Pages: 206
Price: 250
Publishers: Penguin

For a while now, filmmaker Vishal Bhardwaj and Ruskin Bond have shared a warm and fruitful professional relationship. The director adapted the author's The Blue Umbrella, which turned out to be a gem of a film. Little wonder then that the author made an exception for the man he calls 'Hitchcock of Indian cinema' and 'master of the macabre' and actually expanded a 5 page short story called Suzanna's Seven Husbands into a full-fledged novella meant to be made as a film.
The novella was worked upon again by Bhardwaj and his co-writer Matthew Robbins, with the clear intention of making 7 Khoon Maaf more palatable for the audience. So essentially, three versions of the same story came about, and have been fully reproduced in Penguin's new book. Ruskin Bond would naturally have expected his drastically re-worked story to find its way to print. And such an effort is also useful in closely recogonising the challenges involved in literary adaptations.
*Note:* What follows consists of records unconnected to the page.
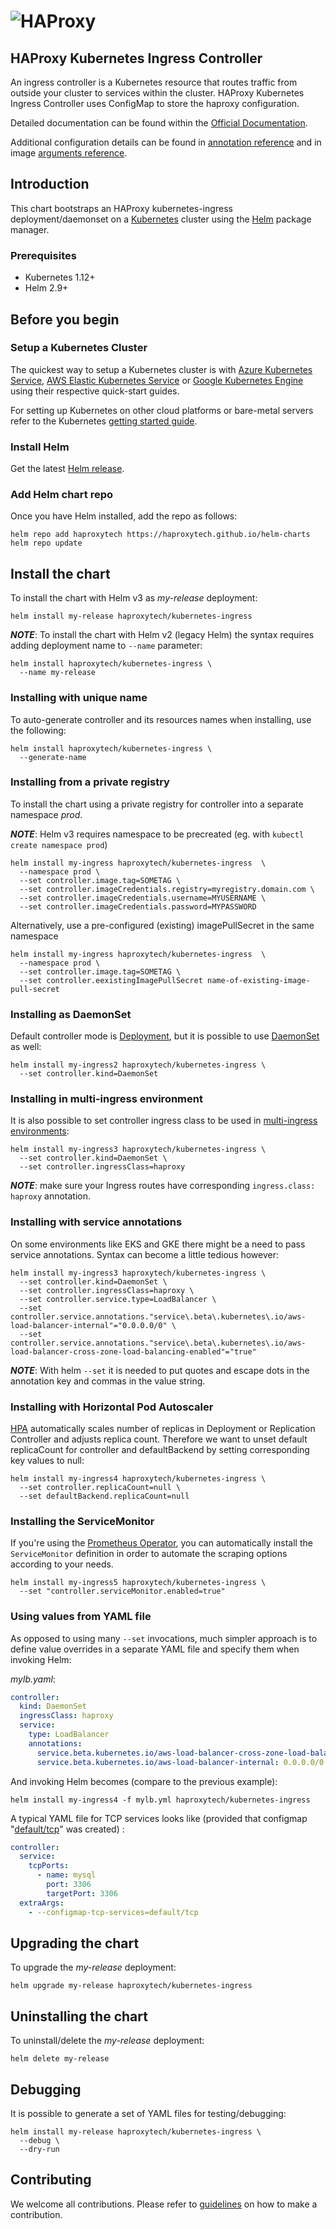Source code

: # ![HAProxy](https://github.com/haproxytech/kubernetes-ingress/raw/master/assets/images/haproxy-weblogo-210x49.png "HAProxy")

## HAProxy Kubernetes Ingress Controller

An ingress controller is a Kubernetes resource that routes traffic from outside your cluster to services within the cluster. HAProxy Kubernetes Ingress Controller uses ConfigMap to store the haproxy configuration.

Detailed documentation can be found within the [Official Documentation](https://www.haproxy.com/documentation/hapee/2-0r1/traffic-management/kubernetes-ingress-controller/).

Additional configuration details can be found in [annotation reference](https://github.com/haproxytech/kubernetes-ingress/tree/master/documentation) and in image [arguments reference](https://github.com/haproxytech/kubernetes-ingress/blob/master/documentation/controller.md).

## Introduction

This chart bootstraps an HAProxy kubernetes-ingress deployment/daemonset on a [Kubernetes](http://kubernetes.io) cluster using the [Helm](https://helm.sh) package manager.

### Prerequisites

- Kubernetes 1.12+
- Helm 2.9+

## Before you begin

### Setup a Kubernetes Cluster

The quickest way to setup a Kubernetes cluster is with [Azure Kubernetes Service](https://azure.microsoft.com/en-us/services/kubernetes-service/), [AWS Elastic Kubernetes Service](https://aws.amazon.com/eks/) or [Google Kubernetes Engine](https://cloud.google.com/kubernetes-engine/) using their respective quick-start guides.

For setting up Kubernetes on other cloud platforms or bare-metal servers refer to the Kubernetes [getting started guide](http://kubernetes.io/docs/getting-started-guides/).

### Install Helm

Get the latest [Helm release](https://github.com/helm/helm#install).

### Add Helm chart repo

Once you have Helm installed, add the repo as follows:

```console
helm repo add haproxytech https://haproxytech.github.io/helm-charts
helm repo update
```

## Install the chart

To install the chart with Helm v3 as *my-release* deployment:

```console
helm install my-release haproxytech/kubernetes-ingress
```

***NOTE***: To install the chart with Helm v2 (legacy Helm) the syntax requires adding deployment name to `--name` parameter:

```console
helm install haproxytech/kubernetes-ingress \
  --name my-release
```

### Installing with unique name

To auto-generate controller and its resources names when installing, use the following:

```console
helm install haproxytech/kubernetes-ingress \
  --generate-name
```

### Installing from a private registry

To install the chart using a private registry for controller into a separate namespace *prod*.

***NOTE***: Helm v3 requires namespace to be precreated (eg. with ```kubectl create namespace prod```)

```console
helm install my-ingress haproxytech/kubernetes-ingress  \
  --namespace prod \
  --set controller.image.tag=SOMETAG \
  --set controller.imageCredentials.registry=myregistry.domain.com \
  --set controller.imageCredentials.username=MYUSERNAME \
  --set controller.imageCredentials.password=MYPASSWORD
```

Alternatively, use a pre-configured (existing) imagePullSecret in the same namespace


```console
helm install my-ingress haproxytech/kubernetes-ingress  \
  --namespace prod \
  --set controller.image.tag=SOMETAG \
  --set controller.eexistingImagePullSecret name-of-existing-image-pull-secret
```

### Installing as DaemonSet

Default controller mode is [Deployment](https://kubernetes.io/docs/concepts/workloads/controllers/deployment/), but it is possible to use [DaemonSet](https://kubernetes.io/docs/concepts/workloads/controllers/daemonset/) as well:

```console
helm install my-ingress2 haproxytech/kubernetes-ingress \
  --set controller.kind=DaemonSet
```

### Installing in multi-ingress environment

It is also possible to set controller ingress class to be used in [multi-ingress environments](https://kubernetes.io/docs/concepts/services-networking/ingress-controllers/#using-multiple-ingress-controllers):

```console
helm install my-ingress3 haproxytech/kubernetes-ingress \
  --set controller.kind=DaemonSet \
  --set controller.ingressClass=haproxy
```

***NOTE***: make sure your Ingress routes have corresponding `ingress.class: haproxy` annotation.

### Installing with service annotations

On some environments like EKS and GKE there might be a need to pass service annotations. Syntax can become a little tedious however:

```console
helm install my-ingress3 haproxytech/kubernetes-ingress \
  --set controller.kind=DaemonSet \
  --set controller.ingressClass=haproxy \
  --set controller.service.type=LoadBalancer \
  --set controller.service.annotations."service\.beta\.kubernetes\.io/aws-load-balancer-internal"="0.0.0.0/0" \
  --set controller.service.annotations."service\.beta\.kubernetes\.io/aws-load-balancer-cross-zone-load-balancing-enabled"="true"
```

***NOTE***: With helm `--set` it is needed to put quotes and escape dots in the annotation key and commas in the value string.

### Installing with Horizontal Pod Autoscaler

[HPA](https://kubernetes.io/docs/tasks/run-application/horizontal-pod-autoscale/) automatically scales number of replicas in Deployment or Replication Controller and adjusts replica count. Therefore we want to unset default replicaCount for controller and defaultBackend by setting corresponding key values to null:

```console
helm install my-ingress4 haproxytech/kubernetes-ingress \
  --set controller.replicaCount=null \
  --set defaultBackend.replicaCount=null
```

### Installing the ServiceMonitor

If you're using the [Prometheus Operator](https://github.com/prometheus-operator/prometheus-operator), you can automatically install the `ServiceMonitor` definition in order to automate the scraping options according to your needs.

```console
helm install my-ingress5 haproxytech/kubernetes-ingress \
  --set "controller.serviceMonitor.enabled=true"
```

### Using values from YAML file

As opposed to using many `--set` invocations, much simpler approach is to define value overrides in a separate YAML file and specify them when invoking Helm:

*mylb.yaml*:

```yaml
controller:
  kind: DaemonSet
  ingressClass: haproxy
  service:
    type: LoadBalancer
    annotations:
      service.beta.kubernetes.io/aws-load-balancer-cross-zone-load-balancing-enabled: 'true'
      service.beta.kubernetes.io/aws-load-balancer-internal: 0.0.0.0/0
```

And invoking Helm becomes (compare to the previous example):

```console
helm install my-ingress4 -f mylb.yml haproxytech/kubernetes-ingress
```

A typical YAML file for TCP services looks like (provided that configmap "[default/tcp](https://github.com/haproxytech/kubernetes-ingress/blob/master/documentation/controller.md)" was created) :

```yaml
controller:
  service:
    tcpPorts:
      - name: mysql
        port: 3306
        targetPort: 3306
  extraArgs:
    - --configmap-tcp-services=default/tcp
```

## Upgrading the chart

To upgrade the *my-release* deployment:

```console
helm upgrade my-release haproxytech/kubernetes-ingress
```

## Uninstalling the chart

To uninstall/delete the *my-release* deployment:

```console
helm delete my-release
```

## Debugging

It is possible to generate a set of YAML files for testing/debugging:

```console
helm install my-release haproxytech/kubernetes-ingress \
  --debug \
  --dry-run
```

## Contributing

We welcome all contributions. Please refer to [guidelines](../CONTRIBUTING.md) on how to make a contribution.
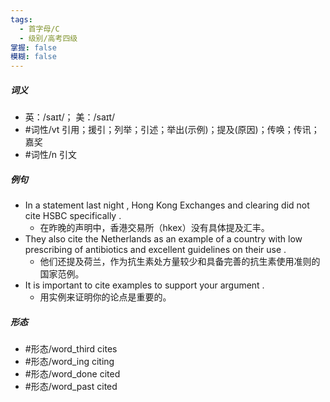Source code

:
 ```yaml
---
tags:
  - 首字母/C
  - 级别/高考四级
掌握: false
模糊: false
---
```

##### 词义
- 英：/saɪt/； 美：/saɪt/
- #词性/vt  引用；援引；列举；引述；举出(示例)；提及(原因)；传唤；传讯；嘉奖
- #词性/n  引文
##### 例句
- In a statement last night , Hong Kong Exchanges and clearing did not cite HSBC specifically .
	- 在昨晚的声明中，香港交易所（hkex）没有具体提及汇丰。
- They also cite the Netherlands as an example of a country with low prescribing of antibiotics and excellent guidelines on their use .
	- 他们还提及荷兰，作为抗生素处方量较少和具备完善的抗生素使用准则的国家范例。
- It is important to cite examples to support your argument .
	- 用实例来证明你的论点是重要的。
##### 形态
- #形态/word_third cites
- #形态/word_ing citing
- #形态/word_done cited
- #形态/word_past cited
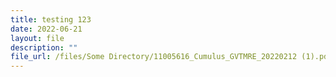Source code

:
 ```yaml
---
title: testing 123
date: 2022-06-21
layout: file
description: ""
file_url: /files/Some Directory/11005616_Cumulus_GVTMRE_20220212 (1).pdf
---
```




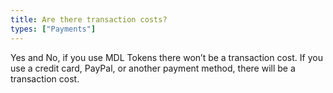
```yaml
---
title: Are there transaction costs? 
types: ["Payments"]
---
```

Yes and No, if you use MDL Tokens there won’t be a transaction cost. If you use a credit card, PayPal, or another payment method, there will be a transaction cost.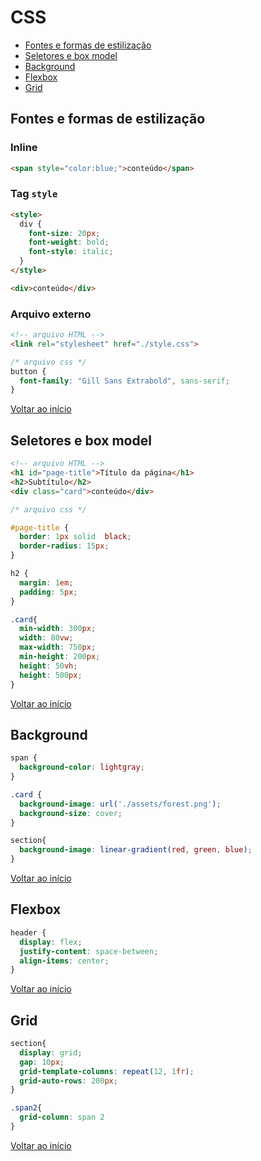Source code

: # CSS
- [Fontes e formas de estilização](#fontes-e-formas-de-estilização)
- [Seletores e box model](#seletores-e-box-model)
- [Background](#background)
- [Flexbox](#flexbox)
- [Grid](#grid)
## Fontes e formas de estilização

### Inline
```html
<span style="color:blue;">conteúdo</span>
```

### Tag `style`
```html
<style>
  div {
    font-size: 20px;
    font-weight: bold;
    font-style: italic;
  }
</style>

<div>conteúdo</div>
```

### Arquivo externo

```html
<!-- arquivo HTML -->
<link rel="stylesheet" href="./style.css">
```
```css
/* arquivo css */
button {
  font-family: "Gill Sans Extrabold", sans-serif;
}
```
[Voltar ao início](#css)

## Seletores e box model

```html
<!-- arquivo HTML -->
<h1 id="page-title">Título da página</h1>
<h2>Subtítulo</h2>
<div class="card">conteúdo</div>
```
```css
/* arquivo css */

#page-title {
  border: 1px solid  black;
  border-radius: 15px;
}

h2 {
  margin: 1em;
  padding: 5px;
}

.card{
  min-width: 300px;
  width: 80vw;
  max-width: 750px;
  min-height: 200px;
  height: 50vh;
  height: 500px;
}
```
[Voltar ao início](#css)

## Background

```css
span {
  background-color: lightgray;
}

.card {
  background-image: url('./assets/forest.png');
  background-size: cover;
}

section{
  background-image: linear-gradient(red, green, blue);
}
```
[Voltar ao início](#css)

## Flexbox

```css
header {
  display: flex;
  justify-content: space-between;
  align-items: center;
}
```
[Voltar ao início](#css)

## Grid
```css
section{
  display: grid;
  gap: 10px;
  grid-template-columns: repeat(12, 1fr);
  grid-auto-rows: 200px;
}

.span2{
  grid-column: span 2
}
```
[Voltar ao início](#css)
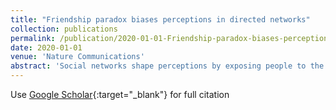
 ```yaml
---
title: "Friendship paradox biases perceptions in directed networks"
collection: publications
permalink: /publication/2020-01-01-Friendship-paradox-biases-perceptions-in-directed-networks
date: 2020-01-01
venue: 'Nature Communications'
abstract: 'Social networks shape perceptions by exposing people to the actions and opinions of their peers. However, the perceived popularity of a trait or an opinion may be very different from its actual popularity. We attribute this perception bias to friendship paradox and identify conditions under which it appears. We validate the findings empirically using Twitter data. Within posts made by users in our sample, we identify topics that appear more often within users&apos; social feeds than they do globally among all posts. We also present a polling algorithm that leverages the friendship paradox to obtain a statistically efficient estimate of a topic&apos;s global prevalence from biased individual perceptions. We characterize the polling estimate and validate it through synthetic polling experiments on Twitter data. Our paper elucidates the non-intuitive ways in which the structure of directed networks can distort perceptions and presents approaches to mitigate this bias.'
---
```

Use [Google Scholar](https://scholar.google.com/scholar?q=Friendship+paradox+biases+perceptions+in+directed+networks){:target="_blank"} for full citation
Obviously not all literature lends itself easily to film screenplays, and Suzaana's Seven Husbands is perhaps one of them. Because the story is really just an idea and works on 'subliminals', rather than on a real plane. The thought of a woman killing her seven husbands came to the septuagenarian writer while observing female behaviour among animals and insects in his verdant Mussoorie surroundings. Describing a She-spider, Bond tells us how she's often the dominant one who brings home the food, while her male partner lives off her earnings. But in a moment of exasperation, she puts an abrupt and cruel end to the weakling's aimless existence. This is the animalistic female instinct that Ruskin Bond captures through the character of Suzanna. Not surprisingly, the animal motif is very strong in the story.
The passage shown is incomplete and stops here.